6. Closure of Functional Dependencies
The closure of a set of functional dependencies refers to all the attributes that can be functionally determined by a given set of attributes.
- Closure of a set of attributes (denoted X+) is the set of all attributes that can be functionally determined by X using the given set of functional dependencies.
Example:
Consider the following set of attributes and functional dependencies:
- FD1: A → B
- FD2: B → C
- FD3: A → D
Now, to find the closure of A (denoted A+):
- A+ starts with A.
- From A → B, we can add B to A+.
- From B → C, we can now add C to A+.
- From A → D, we can add D to A+.
Thus, A+ = {A, B, C, D}.
7. Armstrong's Axioms
Armstrong's Axioms are a set of rules used to derive all the functional dependencies that can be inferred from a given set of functional dependencies. These axioms help in determining whether a functional dependency is valid or not.
The four basic Armstrong’s Axioms are:
-
Reflexivity: If Y is a subset of X, then X → Y.

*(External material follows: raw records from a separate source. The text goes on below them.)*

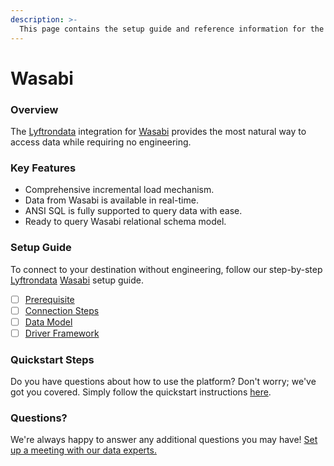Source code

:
 ```yaml
---
description: >-
  This page contains the setup guide and reference information for the Wasabi source connector.
---
```


# Wasabi

### Overview

The [Lyftrondata](https://www.lyftrondata.com/) integration for [Wasabi](None) provides the most natural way to access data while requiring no engineering.

### Key Features

* Comprehensive incremental load mechanism.
* Data from Wasabi is available in real-time.&#x20;
* ANSI SQL is fully supported to query data with ease.
* Ready to query Wasabi relational schema model.

### Setup Guide

To connect to your destination without engineering, follow our step-by-step [Lyftrondata](https://www.lyftrondata.com/)  [Wasabi](None) setup guide.

* [ ] [Prerequisite](prerequisite.md)
* [ ] [Connection Steps](connection-steps.md)
* [ ] [Data Model](data-model/erd.md)
* [ ] [Driver Framework](driver-framework/)

### Quickstart Steps

Do you have questions about how to use the platform? Don't worry; we've got you covered. Simply follow the quickstart instructions [here](../README.md).

### Questions? <a href="#questions" id="questions"></a>

We're always happy to answer any additional questions you may have! [Set up a meeting with our data experts.](https://www.lyftrondata.com/book-a-meeting/)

- Example: {A, B} → A is always true because A is a subset of {A, B}.
-
Augmentation: If X → Y, then XZ → YZ (where Z is any set of attributes).
- Example: If A → B, then AC → BC.
-
Transitivity: If X → Y and Y → Z, then X → Z.
- Example: If A → B and B → C, then A → C.
-
Union: If X → Y and X → Z, then X → YZ.
- Example: If A → B and A → C, then A → BC.
8. Conclusion
Functional dependencies are a fundamental concept in relational database design, as they help define the relationships between attributes within a table. Understanding FDs is crucial for normalizing a database, ensuring data integrity, and minimizing redundancy. By using techniques such as Armstrong's Axioms and FD closure, we can derive all valid functional dependencies from a set of existing ones, which can guide us in achieving efficient and normalized database designs.